[[ WORKING DATA, beginning ]]
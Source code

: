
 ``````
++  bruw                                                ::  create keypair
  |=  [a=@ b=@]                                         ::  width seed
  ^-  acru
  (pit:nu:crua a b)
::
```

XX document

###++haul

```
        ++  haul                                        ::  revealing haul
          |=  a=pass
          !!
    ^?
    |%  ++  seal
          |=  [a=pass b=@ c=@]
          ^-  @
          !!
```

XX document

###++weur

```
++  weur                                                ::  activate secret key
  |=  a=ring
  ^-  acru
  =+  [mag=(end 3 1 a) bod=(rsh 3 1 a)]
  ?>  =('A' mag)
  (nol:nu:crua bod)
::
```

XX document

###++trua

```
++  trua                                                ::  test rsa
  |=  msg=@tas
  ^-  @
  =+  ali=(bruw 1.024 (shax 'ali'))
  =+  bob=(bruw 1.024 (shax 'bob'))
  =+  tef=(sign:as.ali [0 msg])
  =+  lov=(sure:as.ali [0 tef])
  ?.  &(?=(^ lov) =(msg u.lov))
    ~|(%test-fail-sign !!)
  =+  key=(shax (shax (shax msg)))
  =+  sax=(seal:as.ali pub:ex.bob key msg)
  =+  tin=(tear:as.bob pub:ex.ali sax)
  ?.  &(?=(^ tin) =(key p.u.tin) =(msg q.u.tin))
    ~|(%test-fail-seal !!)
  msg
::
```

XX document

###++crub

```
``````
[[ WORKING DATA, end ]]
DESCRIPTION OF THE TASK: Having read the entries above, set each one down again exactly.

RESULT OF THIS TASK:
Source code

:
 ``````
++  bruw                                                ::  create keypair
  |=  [a=@ b=@]                                         ::  width seed
  ^-  acru
  (pit:nu:crua a b)
::
```

XX document

###++haul

```
        ++  haul                                        ::  revealing haul
          |=  a=pass
          !!
    ^?
    |%  ++  seal
          |=  [a=pass b=@ c=@]
          ^-  @
          !!
```

XX document

###++weur

```
++  weur                                                ::  activate secret key
  |=  a=ring
  ^-  acru
  =+  [mag=(end 3 1 a) bod=(rsh 3 1 a)]
  ?>  =('A' mag)
  (nol:nu:crua bod)
::
```

XX document

###++trua

```
++  trua                                                ::  test rsa
  |=  msg=@tas
  ^-  @
  =+  ali=(bruw 1.024 (shax 'ali'))
  =+  bob=(bruw 1.024 (shax 'bob'))
  =+  tef=(sign:as.ali [0 msg])
  =+  lov=(sure:as.ali [0 tef])
  ?.  &(?=(^ lov) =(msg u.lov))
    ~|(%test-fail-sign !!)
  =+  key=(shax (shax (shax msg)))
  =+  sax=(seal:as.ali pub:ex.bob key msg)
  =+  tin=(tear:as.bob pub:ex.ali sax)
  ?.  &(?=(^ tin) =(key p.u.tin) =(msg q.u.tin))
    ~|(%test-fail-seal !!)
  msg
::
```

XX document

###++crub

```
``````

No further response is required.